## TASK BRIEF
Count how many lines of the data below contain the string "agricultural"; the reply should be that number alone.

## DATA SUPPLIED
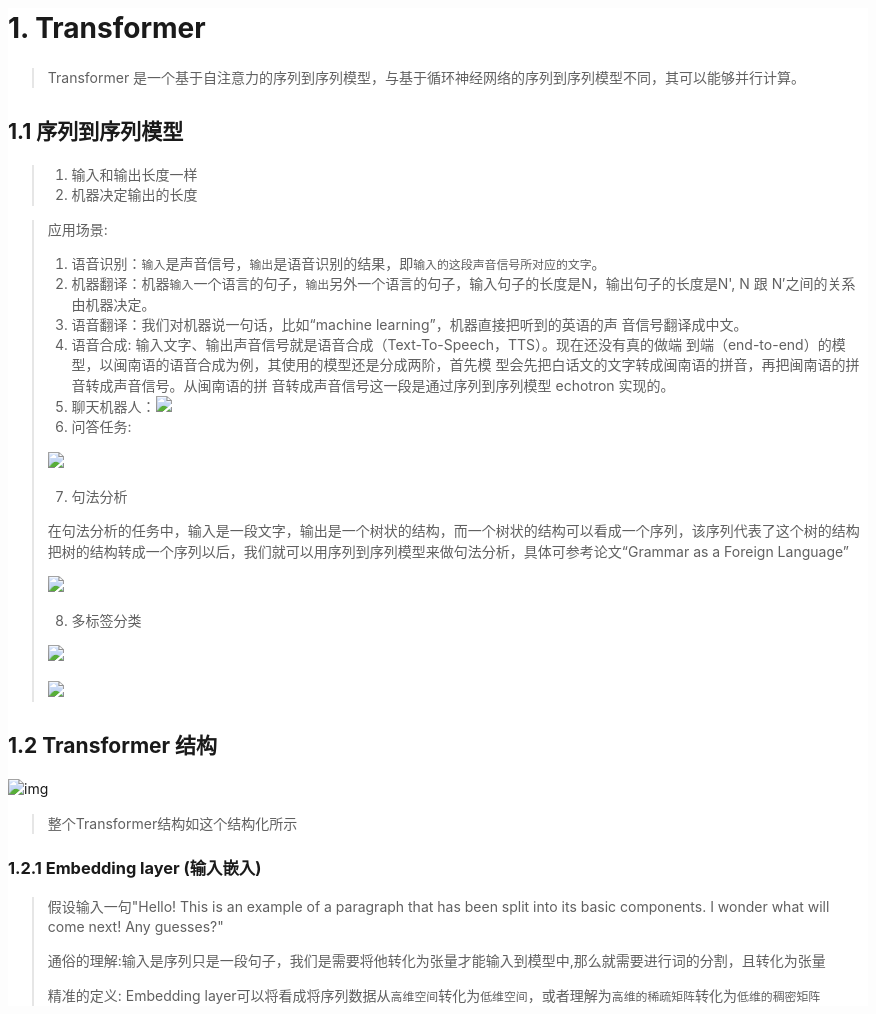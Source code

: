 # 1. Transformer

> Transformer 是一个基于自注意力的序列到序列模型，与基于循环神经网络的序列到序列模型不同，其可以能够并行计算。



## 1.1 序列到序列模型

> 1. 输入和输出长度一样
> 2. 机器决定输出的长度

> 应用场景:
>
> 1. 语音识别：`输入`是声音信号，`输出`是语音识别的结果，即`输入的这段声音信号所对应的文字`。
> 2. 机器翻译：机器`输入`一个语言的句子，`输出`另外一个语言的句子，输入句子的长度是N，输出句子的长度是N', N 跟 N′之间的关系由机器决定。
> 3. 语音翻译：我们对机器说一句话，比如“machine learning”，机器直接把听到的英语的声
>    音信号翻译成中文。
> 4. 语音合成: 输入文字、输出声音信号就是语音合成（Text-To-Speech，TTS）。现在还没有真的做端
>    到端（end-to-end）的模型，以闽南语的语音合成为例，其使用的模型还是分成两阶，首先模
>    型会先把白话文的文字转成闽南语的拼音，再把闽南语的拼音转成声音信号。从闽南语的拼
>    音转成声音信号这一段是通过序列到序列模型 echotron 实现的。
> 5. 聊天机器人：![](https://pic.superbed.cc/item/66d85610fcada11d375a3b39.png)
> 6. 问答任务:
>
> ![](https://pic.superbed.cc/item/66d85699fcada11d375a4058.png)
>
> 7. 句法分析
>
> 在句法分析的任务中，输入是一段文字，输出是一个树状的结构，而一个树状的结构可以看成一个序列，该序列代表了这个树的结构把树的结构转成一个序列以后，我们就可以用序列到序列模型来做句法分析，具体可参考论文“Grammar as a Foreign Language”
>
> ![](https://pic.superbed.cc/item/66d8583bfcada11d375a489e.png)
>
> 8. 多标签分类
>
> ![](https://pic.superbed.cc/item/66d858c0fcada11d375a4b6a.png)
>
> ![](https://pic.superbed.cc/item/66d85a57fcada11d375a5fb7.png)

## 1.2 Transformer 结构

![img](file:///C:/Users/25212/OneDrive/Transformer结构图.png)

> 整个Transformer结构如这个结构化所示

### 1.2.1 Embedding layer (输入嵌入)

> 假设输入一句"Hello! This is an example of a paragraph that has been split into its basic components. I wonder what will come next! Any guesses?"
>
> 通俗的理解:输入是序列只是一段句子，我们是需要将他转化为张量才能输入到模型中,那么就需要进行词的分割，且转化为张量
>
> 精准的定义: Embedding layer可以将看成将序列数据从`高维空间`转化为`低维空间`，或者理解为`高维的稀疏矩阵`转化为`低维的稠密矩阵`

==

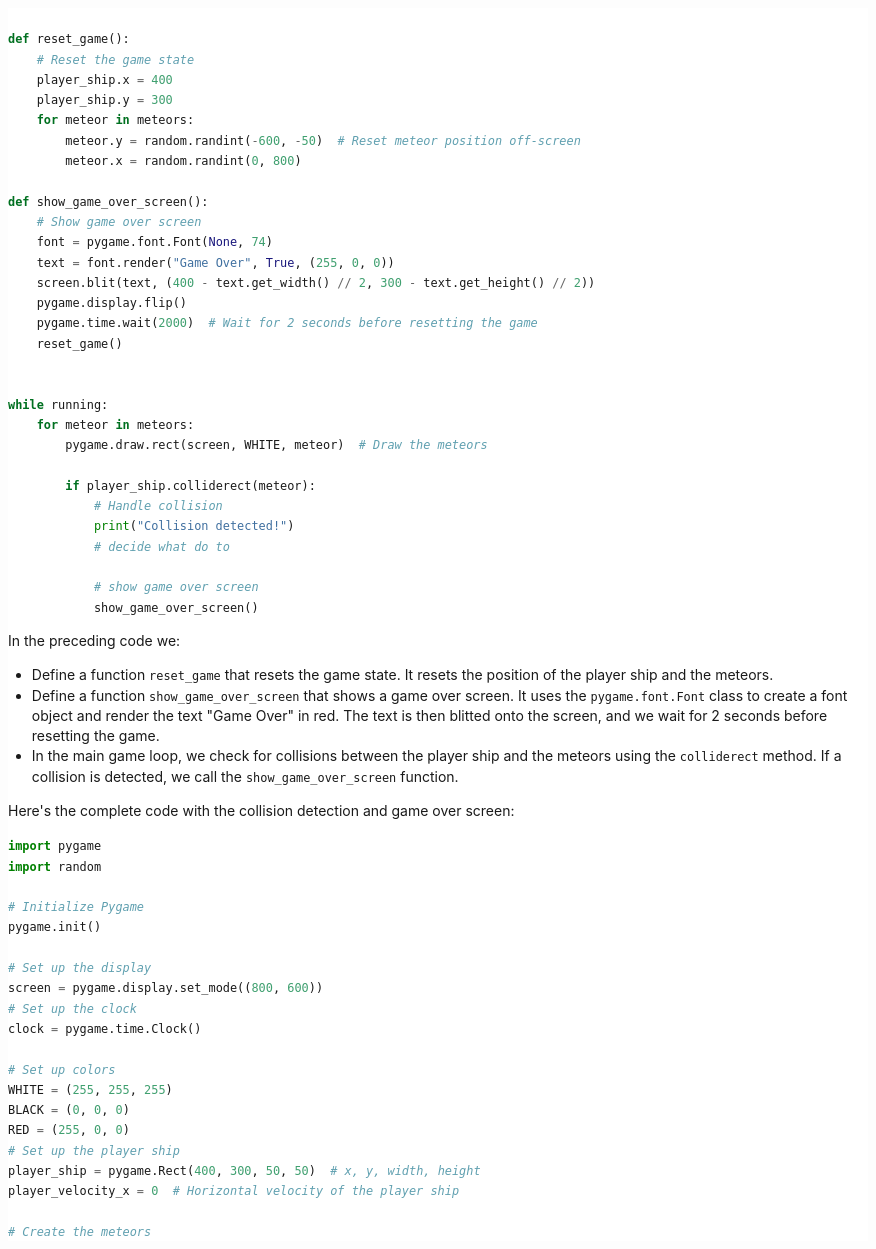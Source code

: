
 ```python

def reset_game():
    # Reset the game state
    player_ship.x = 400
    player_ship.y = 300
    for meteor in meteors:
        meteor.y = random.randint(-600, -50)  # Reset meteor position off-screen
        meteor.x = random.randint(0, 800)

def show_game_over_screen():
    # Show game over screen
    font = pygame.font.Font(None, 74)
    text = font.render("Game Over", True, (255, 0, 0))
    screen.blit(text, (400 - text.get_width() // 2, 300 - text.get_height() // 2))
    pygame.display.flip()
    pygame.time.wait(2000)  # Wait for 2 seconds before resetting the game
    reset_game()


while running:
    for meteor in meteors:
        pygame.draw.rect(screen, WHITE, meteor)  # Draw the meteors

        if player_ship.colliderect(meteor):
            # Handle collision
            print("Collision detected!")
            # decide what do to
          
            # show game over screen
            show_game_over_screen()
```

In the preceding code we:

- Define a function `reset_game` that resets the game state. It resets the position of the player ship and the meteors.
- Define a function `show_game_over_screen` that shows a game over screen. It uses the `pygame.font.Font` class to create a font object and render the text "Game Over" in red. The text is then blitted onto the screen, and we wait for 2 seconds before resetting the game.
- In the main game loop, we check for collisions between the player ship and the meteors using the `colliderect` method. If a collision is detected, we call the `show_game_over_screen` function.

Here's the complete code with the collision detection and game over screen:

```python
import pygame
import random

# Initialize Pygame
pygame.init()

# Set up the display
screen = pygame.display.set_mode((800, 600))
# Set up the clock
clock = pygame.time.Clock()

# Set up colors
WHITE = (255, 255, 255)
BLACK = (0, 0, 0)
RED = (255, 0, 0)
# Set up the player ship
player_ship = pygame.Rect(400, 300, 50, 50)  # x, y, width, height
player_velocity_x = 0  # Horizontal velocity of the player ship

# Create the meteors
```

...

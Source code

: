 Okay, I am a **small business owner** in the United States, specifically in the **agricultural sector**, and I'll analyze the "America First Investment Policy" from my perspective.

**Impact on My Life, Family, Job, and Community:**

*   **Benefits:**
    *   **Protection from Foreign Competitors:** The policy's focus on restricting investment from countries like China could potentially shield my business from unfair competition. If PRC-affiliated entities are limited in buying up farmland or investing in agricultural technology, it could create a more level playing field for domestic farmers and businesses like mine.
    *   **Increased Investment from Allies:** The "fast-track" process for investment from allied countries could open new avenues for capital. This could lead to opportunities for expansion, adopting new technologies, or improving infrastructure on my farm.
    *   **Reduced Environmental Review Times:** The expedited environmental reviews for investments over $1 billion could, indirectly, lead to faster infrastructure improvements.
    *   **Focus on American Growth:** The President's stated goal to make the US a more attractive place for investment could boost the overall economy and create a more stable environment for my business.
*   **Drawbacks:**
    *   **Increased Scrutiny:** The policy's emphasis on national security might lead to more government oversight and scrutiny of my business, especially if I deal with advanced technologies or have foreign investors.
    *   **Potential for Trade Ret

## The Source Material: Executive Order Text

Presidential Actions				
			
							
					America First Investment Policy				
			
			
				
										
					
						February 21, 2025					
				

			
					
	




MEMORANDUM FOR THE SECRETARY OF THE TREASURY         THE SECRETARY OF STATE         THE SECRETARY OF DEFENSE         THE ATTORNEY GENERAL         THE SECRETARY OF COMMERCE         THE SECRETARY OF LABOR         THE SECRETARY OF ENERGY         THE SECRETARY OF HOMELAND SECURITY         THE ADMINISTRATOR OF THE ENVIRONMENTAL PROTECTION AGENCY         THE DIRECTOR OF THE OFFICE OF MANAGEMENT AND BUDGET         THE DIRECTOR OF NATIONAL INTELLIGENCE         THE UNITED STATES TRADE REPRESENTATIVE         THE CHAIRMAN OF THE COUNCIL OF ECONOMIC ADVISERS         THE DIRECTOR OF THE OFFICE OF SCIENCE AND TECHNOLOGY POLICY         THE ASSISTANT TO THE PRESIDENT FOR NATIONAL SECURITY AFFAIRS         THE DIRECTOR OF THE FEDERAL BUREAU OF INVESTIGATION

## RESULT
2